## DIRECTIONS
Wherever the string "https" appears in the entries below, return the line that holds it.

[DATA PROVIDED — start]

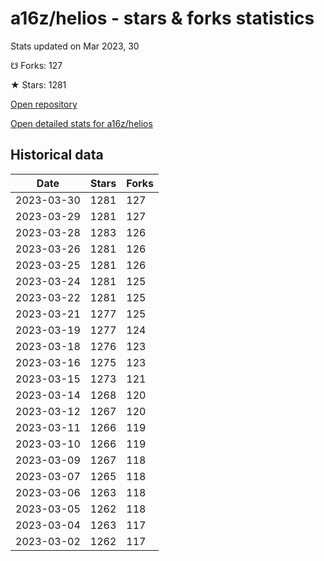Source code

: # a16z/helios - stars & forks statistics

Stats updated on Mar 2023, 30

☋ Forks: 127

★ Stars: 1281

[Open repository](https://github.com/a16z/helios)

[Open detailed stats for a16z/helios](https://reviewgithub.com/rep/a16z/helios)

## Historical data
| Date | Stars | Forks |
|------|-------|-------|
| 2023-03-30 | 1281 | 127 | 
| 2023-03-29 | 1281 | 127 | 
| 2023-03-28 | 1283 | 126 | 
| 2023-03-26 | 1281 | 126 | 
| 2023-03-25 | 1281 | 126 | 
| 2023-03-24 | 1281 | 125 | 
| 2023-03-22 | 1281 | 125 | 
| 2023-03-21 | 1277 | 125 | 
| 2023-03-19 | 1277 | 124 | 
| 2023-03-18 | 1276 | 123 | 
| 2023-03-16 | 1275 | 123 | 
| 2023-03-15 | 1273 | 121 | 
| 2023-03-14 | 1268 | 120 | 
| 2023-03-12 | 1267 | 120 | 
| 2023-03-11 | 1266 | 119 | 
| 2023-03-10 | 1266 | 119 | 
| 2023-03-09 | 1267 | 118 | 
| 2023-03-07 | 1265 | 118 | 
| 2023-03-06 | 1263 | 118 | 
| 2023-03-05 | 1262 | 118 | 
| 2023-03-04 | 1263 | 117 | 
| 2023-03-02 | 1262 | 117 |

[DATA PROVIDED — finish]
[DATA PROVIDED — start]

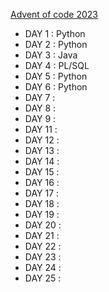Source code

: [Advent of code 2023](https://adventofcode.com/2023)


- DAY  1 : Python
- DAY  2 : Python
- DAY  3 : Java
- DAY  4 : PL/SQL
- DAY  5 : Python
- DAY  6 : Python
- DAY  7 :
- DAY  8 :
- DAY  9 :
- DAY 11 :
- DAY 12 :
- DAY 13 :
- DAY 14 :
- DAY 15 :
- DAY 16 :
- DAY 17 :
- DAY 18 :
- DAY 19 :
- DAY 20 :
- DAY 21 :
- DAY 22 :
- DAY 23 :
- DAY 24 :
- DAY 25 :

[DATA PROVIDED — finish]

## FINAL ANSWER
[Open repository](https://github.com/a16z/helios)
[Open detailed stats for a16z/helios](https://reviewgithub.com/rep/a16z/helios)
: [Advent of code 2023](https://adventofcode.com/2023)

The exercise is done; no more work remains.